___ Data to use

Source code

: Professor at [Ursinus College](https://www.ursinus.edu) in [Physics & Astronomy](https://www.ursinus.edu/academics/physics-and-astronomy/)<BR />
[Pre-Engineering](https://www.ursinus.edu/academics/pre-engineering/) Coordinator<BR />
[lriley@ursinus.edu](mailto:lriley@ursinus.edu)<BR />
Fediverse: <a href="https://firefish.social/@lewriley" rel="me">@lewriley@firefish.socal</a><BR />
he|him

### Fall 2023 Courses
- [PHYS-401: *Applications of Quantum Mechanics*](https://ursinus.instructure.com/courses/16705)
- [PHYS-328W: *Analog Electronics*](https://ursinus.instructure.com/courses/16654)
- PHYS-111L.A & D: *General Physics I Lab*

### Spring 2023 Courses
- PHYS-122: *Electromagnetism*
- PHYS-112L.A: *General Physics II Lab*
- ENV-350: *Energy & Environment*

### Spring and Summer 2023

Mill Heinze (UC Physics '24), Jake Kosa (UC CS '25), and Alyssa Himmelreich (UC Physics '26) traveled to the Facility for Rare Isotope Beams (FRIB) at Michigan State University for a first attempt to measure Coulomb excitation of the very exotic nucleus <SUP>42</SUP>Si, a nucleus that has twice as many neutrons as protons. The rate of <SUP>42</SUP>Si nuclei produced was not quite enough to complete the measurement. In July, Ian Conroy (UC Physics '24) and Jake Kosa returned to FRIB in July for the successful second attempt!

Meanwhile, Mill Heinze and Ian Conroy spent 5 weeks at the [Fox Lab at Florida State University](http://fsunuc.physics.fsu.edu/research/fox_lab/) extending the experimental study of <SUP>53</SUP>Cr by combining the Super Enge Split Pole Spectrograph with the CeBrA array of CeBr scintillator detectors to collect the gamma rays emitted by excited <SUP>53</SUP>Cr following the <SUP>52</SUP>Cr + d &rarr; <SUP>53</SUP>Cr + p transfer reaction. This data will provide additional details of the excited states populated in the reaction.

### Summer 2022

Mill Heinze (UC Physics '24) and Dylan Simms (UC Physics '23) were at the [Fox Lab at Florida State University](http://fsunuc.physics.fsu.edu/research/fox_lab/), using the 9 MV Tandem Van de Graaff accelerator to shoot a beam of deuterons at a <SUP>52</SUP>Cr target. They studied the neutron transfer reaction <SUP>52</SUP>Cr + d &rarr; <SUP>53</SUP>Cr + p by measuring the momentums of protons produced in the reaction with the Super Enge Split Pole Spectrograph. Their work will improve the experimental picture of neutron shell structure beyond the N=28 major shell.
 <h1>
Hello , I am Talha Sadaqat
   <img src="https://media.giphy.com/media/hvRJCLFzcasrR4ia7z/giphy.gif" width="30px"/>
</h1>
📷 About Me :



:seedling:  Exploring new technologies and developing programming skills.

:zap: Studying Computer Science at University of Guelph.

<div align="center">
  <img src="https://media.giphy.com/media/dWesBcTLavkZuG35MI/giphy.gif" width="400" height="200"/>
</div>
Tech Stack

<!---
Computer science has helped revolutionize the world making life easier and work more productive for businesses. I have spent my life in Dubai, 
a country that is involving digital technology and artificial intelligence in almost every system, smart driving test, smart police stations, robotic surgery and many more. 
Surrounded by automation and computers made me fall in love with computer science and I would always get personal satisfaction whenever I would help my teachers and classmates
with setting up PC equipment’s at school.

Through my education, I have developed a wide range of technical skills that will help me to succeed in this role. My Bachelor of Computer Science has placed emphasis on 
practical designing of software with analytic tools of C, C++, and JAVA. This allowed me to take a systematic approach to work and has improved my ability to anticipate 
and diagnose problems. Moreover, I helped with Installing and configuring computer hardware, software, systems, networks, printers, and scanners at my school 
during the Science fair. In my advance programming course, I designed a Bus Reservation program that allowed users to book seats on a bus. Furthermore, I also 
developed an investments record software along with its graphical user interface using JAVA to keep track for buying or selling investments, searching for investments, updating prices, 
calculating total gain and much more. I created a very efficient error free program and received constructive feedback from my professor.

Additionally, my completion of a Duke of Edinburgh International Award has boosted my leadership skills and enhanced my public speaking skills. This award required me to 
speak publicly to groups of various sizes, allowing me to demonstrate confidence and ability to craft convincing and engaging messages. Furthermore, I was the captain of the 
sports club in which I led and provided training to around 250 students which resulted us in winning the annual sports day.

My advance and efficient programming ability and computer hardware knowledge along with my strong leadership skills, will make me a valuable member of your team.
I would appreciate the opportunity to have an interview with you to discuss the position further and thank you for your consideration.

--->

______

## Required work
Reproduce the material exactly, and keep every line as it is.

## Your solution
Source code

: Professor at [Ursinus College](https://www.ursinus.edu) in [Physics & Astronomy](https://www.ursinus.edu/academics/physics-and-astronomy/)<BR />
[Pre-Engineering](https://www.ursinus.edu/academics/pre-engineering/) Coordinator<BR />
[lriley@ursinus.edu](mailto:lriley@ursinus.edu)<BR />
Fediverse: <a href="https://firefish.social/@lewriley" rel="me">@lewriley@firefish.socal</a><BR />
he|him

### Fall 2023 Courses
- [PHYS-401: *Applications of Quantum Mechanics*](https://ursinus.instructure.com/courses/16705)
- [PHYS-328W: *Analog Electronics*](https://ursinus.instructure.com/courses/16654)
- PHYS-111L.A & D: *General Physics I Lab*

### Spring 2023 Courses
- PHYS-122: *Electromagnetism*
- PHYS-112L.A: *General Physics II Lab*
- ENV-350: *Energy & Environment*

### Spring and Summer 2023

Mill Heinze (UC Physics '24), Jake Kosa (UC CS '25), and Alyssa Himmelreich (UC Physics '26) traveled to the Facility for Rare Isotope Beams (FRIB) at Michigan State University for a first attempt to measure Coulomb excitation of the very exotic nucleus <SUP>42</SUP>Si, a nucleus that has twice as many neutrons as protons. The rate of <SUP>42</SUP>Si nuclei produced was not quite enough to complete the measurement. In July, Ian Conroy (UC Physics '24) and Jake Kosa returned to FRIB in July for the successful second attempt!

Meanwhile, Mill Heinze and Ian Conroy spent 5 weeks at the [Fox Lab at Florida State University](http://fsunuc.physics.fsu.edu/research/fox_lab/) extending the experimental study of <SUP>53</SUP>Cr by combining the Super Enge Split Pole Spectrograph with the CeBrA array of CeBr scintillator detectors to collect the gamma rays emitted by excited <SUP>53</SUP>Cr following the <SUP>52</SUP>Cr + d &rarr; <SUP>53</SUP>Cr + p transfer reaction. This data will provide additional details of the excited states populated in the reaction.

### Summer 2022

Mill Heinze (UC Physics '24) and Dylan Simms (UC Physics '23) were at the [Fox Lab at Florida State University](http://fsunuc.physics.fsu.edu/research/fox_lab/), using the 9 MV Tandem Van de Graaff accelerator to shoot a beam of deuterons at a <SUP>52</SUP>Cr target. They studied the neutron transfer reaction <SUP>52</SUP>Cr + d &rarr; <SUP>53</SUP>Cr + p by measuring the momentums of protons produced in the reaction with the Super Enge Split Pole Spectrograph. Their work will improve the experimental picture of neutron shell structure beyond the N=28 major shell.
 <h1>
Hello , I am Talha Sadaqat
   <img src="https://media.giphy.com/media/hvRJCLFzcasrR4ia7z/giphy.gif" width="30px"/>
</h1>
📷 About Me :



:seedling:  Exploring new technologies and developing programming skills.

:zap: Studying Computer Science at University of Guelph.

<div align="center">
  <img src="https://media.giphy.com/media/dWesBcTLavkZuG35MI/giphy.gif" width="400" height="200"/>
</div>
Tech Stack

<!---
Computer science has helped revolutionize the world making life easier and work more productive for businesses. I have spent my life in Dubai, 
a country that is involving digital technology and artificial intelligence in almost every system, smart driving test, smart police stations, robotic surgery and many more. 
Surrounded by automation and computers made me fall in love with computer science and I would always get personal satisfaction whenever I would help my teachers and classmates
with setting up PC equipment’s at school.

Through my education, I have developed a wide range of technical skills that will help me to succeed in this role. My Bachelor of Computer Science has placed emphasis on 
practical designing of software with analytic tools of C, C++, and JAVA. This allowed me to take a systematic approach to work and has improved my ability to anticipate 
and diagnose problems. Moreover, I helped with Installing and configuring computer hardware, software, systems, networks, printers, and scanners at my school 
during the Science fair. In my advance programming course, I designed a Bus Reservation program that allowed users to book seats on a bus. Furthermore, I also 
developed an investments record software along with its graphical user interface using JAVA to keep track for buying or selling investments, searching for investments, updating prices, 
calculating total gain and much more. I created a very efficient error free program and received constructive feedback from my professor.

Additionally, my completion of a Duke of Edinburgh International Award has boosted my leadership skills and enhanced my public speaking skills. This award required me to 
speak publicly to groups of various sizes, allowing me to demonstrate confidence and ability to craft convincing and engaging messages. Furthermore, I was the captain of the 
sports club in which I led and provided training to around 250 students which resulted us in winning the annual sports day.

My advance and efficient programming ability and computer hardware knowledge along with my strong leadership skills, will make me a valuable member of your team.
I would appreciate the opportunity to have an interview with you to discuss the position further and thank you for your consideration.

--->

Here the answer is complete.